Blog

Update: The scheduler performance issues have been resolved and the scheduler is no longer paused.

We are currently experiencing performance issues with the job scheduler. We are working with our software vendor to resolve these issues. The scheduler is currently paused while we investigate these issues further. If you have any questions, please contact us at https://contact.icer.msu.edu.

At about 12:20 AM on June 30th, ufs18 automatically unmounted the home and research spaces on all HPCC systems due to a known software bug. By 1:10 AM service had been restored. We are currently in the process of updating the GPFS system software to address this issue. We apologize for the disruption.

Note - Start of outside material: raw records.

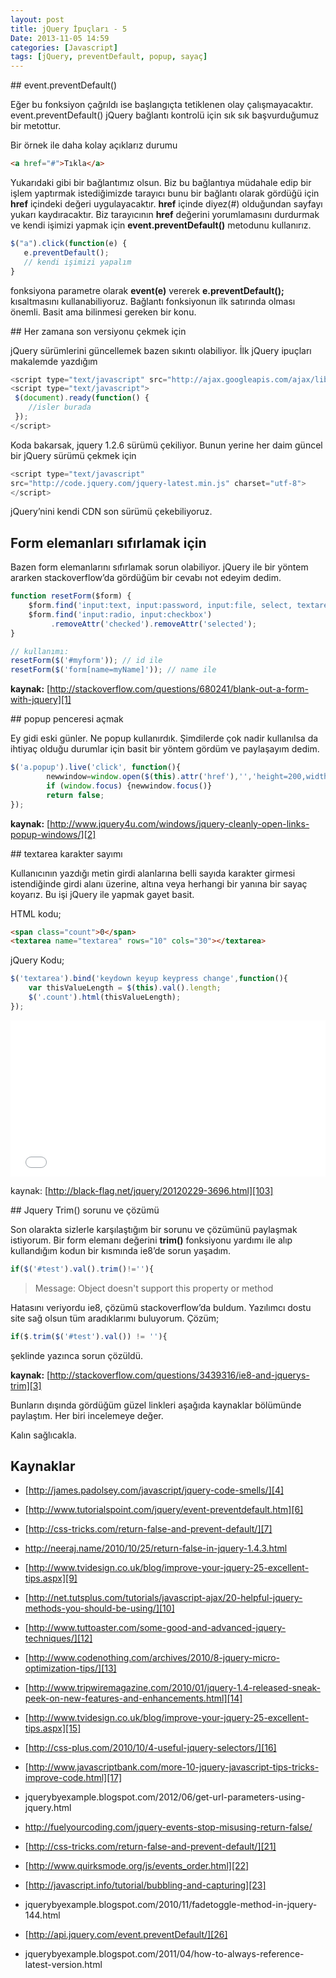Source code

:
 ```yaml
---
layout: post
title: jQuery İpuçları - 5
Date: 2013-11-05 14:59
categories: [Javascript]
tags: [jQuery, preventDefault, popup, sayaç]
---
```



## event.preventDefault()

Eğer bu fonksiyon çağrıldı ise başlangıçta tetiklenen olay çalışmayacaktır. event.preventDefault() jQuery bağlantı kontrolü için sık sık başvurduğumuz bir metottur.

Bir örnek ile daha kolay açıklarız durumu

```html
<a href="#">Tıkla</a>
```

Yukarıdaki gibi bir bağlantımız olsun. Biz bu bağlantıya müdahale edip bir işlem yaptırmak istediğimizde tarayıcı bunu bir bağlantı olarak gördüğü için **href** içindeki değeri uygulayacaktır. **href** içinde diyez(#) olduğundan sayfayı yukarı kaydıracaktır. Biz tarayıcının **href** değerini yorumlamasını durdurmak ve kendi işimizi yapmak için **event.preventDefault()** metodunu kullanırız.

```javascript
$("a").click(function(e) {
   e.preventDefault();
   // kendi işimizi yapalım
}
```

fonksiyona parametre olarak **event(e)** vererek **e.preventDefault();** kısaltmasını kullanabiliyoruz. Bağlantı fonksiyonun ilk satırında olması önemli. Basit ama bilinmesi gereken bir konu.

## Her zamana son versiyonu çekmek için

jQuery sürümlerini güncellemek bazen sıkıntı olabiliyor. İlk jQuery ipuçları makalemde yazdığım

```javascript
<script type="text/javascript" src="http://ajax.googleapis.com/ajax/libs/jquery/1.2.6/jquery.min.js"></script>
<script type="text/javascript">
 $(document).ready(function() {
    //isler burada
 });
</script>
```

Koda bakarsak, jquery 1.2.6 sürümü çekiliyor. Bunun yerine her daim güncel bir jQuery sürümü çekmek için

```javascript
<script type="text/javascript"
src="http://code.jquery.com/jquery-latest.min.js" charset="utf-8">
</script>
```

jQuery’nini kendi CDN son sürümü çekebiliyoruz.

## Form elemanları sıfırlamak için

Bazen form elemanlarını sıfırlamak sorun olabiliyor. jQuery ile bir yöntem ararken stackoverflow’da gördüğüm bir cevabı not edeyim dedim.

```javascript
function resetForm($form) {
    $form.find('input:text, input:password, input:file, select, textarea').val('');
    $form.find('input:radio, input:checkbox')
         .removeAttr('checked').removeAttr('selected');
}

// kullanımı:
resetForm($('#myform')); // id ile
resetForm($('form[name=myName]')); // name ile
```

**kaynak:** [http://stackoverflow.com/questions/680241/blank-out-a-form-with-jquery][1]

## popup penceresi açmak

Ey gidi eski günler. Ne popup kullanırdık. Şimdilerde çok nadir kullanılsa da ihtiyaç olduğu durumlar için basit bir yöntem gördüm ve paylaşayım dedim.

```javascript
$('a.popup').live('click', function(){
        newwindow=window.open($(this).attr('href'),'','height=200,width=150');
        if (window.focus) {newwindow.focus()}
        return false;
});
```

**kaynak:** [http://www.jquery4u.com/windows/jquery-cleanly-open-links-popup-windows/][2]

## textarea karakter sayımı

Kullanıcının yazdığı metin girdi alanlarına belli sayıda karakter girmesi istendiğinde girdi alanı üzerine, altına veya herhangi bir yanına bir sayaç koyarız. Bu işi jQuery ile yapmak gayet basit.

HTML kodu;

```html
<span class="count">0</span>
<textarea name="textarea" rows="10" cols="30"></textarea>
```

jQuery Kodu;

```javascript
$('textarea').bind('keydown keyup keypress change',function(){
	var thisValueLength = $(this).val().length;
	$('.count').html(thisValueLength);
});
```

<iframe scrolling="no" height="250" frameborder="0" style="width: 100%;border: none; overflow: hidden;" allowtransparency="true" data-height="250" src="//codepen.io/fatihhayri/embed/CzjJI?type=result&amp;height=250" id="cp_embed_hgplm"></iframe>

kaynak: [http://black-flag.net/jquery/20120229-3696.html][103]

## Jquery Trim() sorunu ve çözümü

Son olarakta sizlerle karşılaştığım bir sorunu ve çözümünü paylaşmak istiyorum. Bir form elemanı değerini **trim()** fonksiyonu yardımı ile alıp kullandığım kodun bir kısmında ie8’de sorun yaşadım.

```javascript
if($('#test').val().trim()!=''){
```

> Message: Object doesn't support this property or method

Hatasını veriyordu ie8, çözümü stackoverflow’da buldum. Yazılımcı dostu site sağ olsun tüm aradıklarımı buluyorum. Çözüm;

```javascript
if($.trim($('#test').val()) != ''){
```

şeklinde yazınca sorun çözüldü.

**kaynak:** [http://stackoverflow.com/questions/3439316/ie8-and-jquerys-trim][3]

Bunların dışında gördüğüm güzel linkleri aşağıda kaynaklar bölümünde paylaştım. Her biri incelemeye değer.

Kalın sağlıcakla.

## Kaynaklar

- [http://james.padolsey.com/javascript/jquery-code-smells/][4]
- [http://www.tutorialspoint.com/jquery/event-preventdefault.htm][6]
- [http://css-tricks.com/return-false-and-prevent-default/][7]
- http://neeraj.name/2010/10/25/return-false-in-jquery-1.4.3.html
- [http://www.tvidesign.co.uk/blog/improve-your-jquery-25-excellent-tips.aspx][9]
- [http://net.tutsplus.com/tutorials/javascript-ajax/20-helpful-jquery-methods-you-should-be-using/][10]
- [http://www.tuttoaster.com/some-good-and-advanced-jquery-techniques/][12]
- [http://www.codenothing.com/archives/2010/8-jquery-micro-optimization-tips/][13]
- [http://www.tripwiremagazine.com/2010/01/jquery-1.4-released-sneak-peek-on-new-features-and-enhancements.html][14]
- [http://www.tvidesign.co.uk/blog/improve-your-jquery-25-excellent-tips.aspx][15]
- [http://css-plus.com/2010/10/4-useful-jquery-selectors/][16]
- [http://www.javascriptbank.com/more-10-jquery-javascript-tips-tricks-improve-code.html][17]
- jquerybyexample.blogspot.com/2012/06/get-url-parameters-using-jquery.html
- http://fuelyourcoding.com/jquery-events-stop-misusing-return-false/
- [http://css-tricks.com/return-false-and-prevent-default/][21]
- [http://www.quirksmode.org/js/events_order.html][22]
- [http://javascript.info/tutorial/bubbling-and-capturing][23]
- jquerybyexample.blogspot.com/2010/11/fadetoggle-method-in-jquery-144.html
- [http://api.jquery.com/event.preventDefault/][26]
- jquerybyexample.blogspot.com/2011/04/how-to-always-reference-latest-version.html

  [1]: http://stackoverflow.com/questions/680241/blank-out-a-form-with-jquery
  [2]: http://www.jquery4u.com/windows/jquery-cleanly-open-links-popup-windows/
  [3]: http://stackoverflow.com/questions/3439316/ie8-and-jquerys-trim
  [4]: http://james.padolsey.com/javascript/jquery-code-smells/
  [6]: http://www.tutorialspoint.com/jquery/event-preventdefault.htm
  [7]: http://css-tricks.com/return-false-and-prevent-default/
  [9]: http://www.tvidesign.co.uk/blog/improve-your-jquery-25-excellent-tips.aspx
  [10]: http://net.tutsplus.com/tutorials/javascript-ajax/20-helpful-jquery-methods-you-should-be-using/
  [12]: http://www.tuttoaster.com/some-good-and-advanced-jquery-techniques/
  [13]: http://www.codenothing.com/archives/2010/8-jquery-micro-optimization-tips/
  [14]: http://www.tripwiremagazine.com/2010/01/jquery-1.4-released-sneak-peek-on-new-features-and-enhancements.html
  [15]: http://www.tvidesign.co.uk/blog/improve-your-jquery-25-excellent-tips.aspx
  [16]: http://css-plus.com/2010/10/4-useful-jquery-selectors/
  [17]: http://www.javascriptbank.com/more-10-jquery-javascript-tips-tricks-improve-code.html
  [21]: http://css-tricks.com/return-false-and-prevent-default/
  [22]: http://www.quirksmode.org/js/events_order.html
  [23]: http://javascript.info/tutorial/bubbling-and-capturing
  [26]: http://api.jquery.com/event.preventDefault/
  [103]: http://black-flag.net/jquery/20120229-3696.html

1PM EST: We are currently experiencing issues with GPFS on the rsync gateway which are preventing the filesystems from being mounted. We are working with the vendor to resolve this as quickly as possible, and will be providing additional updates as information becomes available. 


Update: June 25 - 1:30PM EST: we continue to experience issues with GPFS on the rsync gateway, and will continue to work with the vendor. Additional updates will be provided as information becomes available. For users waiting to transfer files, please consider whether the globus server will work for your purposes in the meantime.


Update: June 29 - 12:45PM EST: work on the rsyncgw continues. While unable to provide an ETA at this time, we expect additional information later this afternoon.


Update: June 29 - 4:15PM EST: we have identified the source of the issue, and the vendor is currently testing the solution.


This issue has been resolved, and both scratch and home are once again availalbe on the rsync gateway. 

The Singularity installation on the HPCC has been updated to the latest 3.8.0 release. This release includes a number of bug fixes and new features that were not present in the previous version 3.6.4. A full list of changes can be found on the Singularity GitHub page.

Update: The issues with running interactive applications have been resolved.

Update: The OnDemand update is complete. We are currently troubleshooting issues with running interactive applications.

At 8AM on Tuesday, June 22nd, the HPCC OnDemand service will go offline temporarily to undergo an update. This update will bring several minor improvements to the OnDemand service. If you have any questions about this update, please contact us at https://contact.icer.msu.edu.

Slurm job submission will be offline during a configuration update, and is expected to return to functionality by 5pm EST. Jobs which are already running on the cluster will continue to run during this time.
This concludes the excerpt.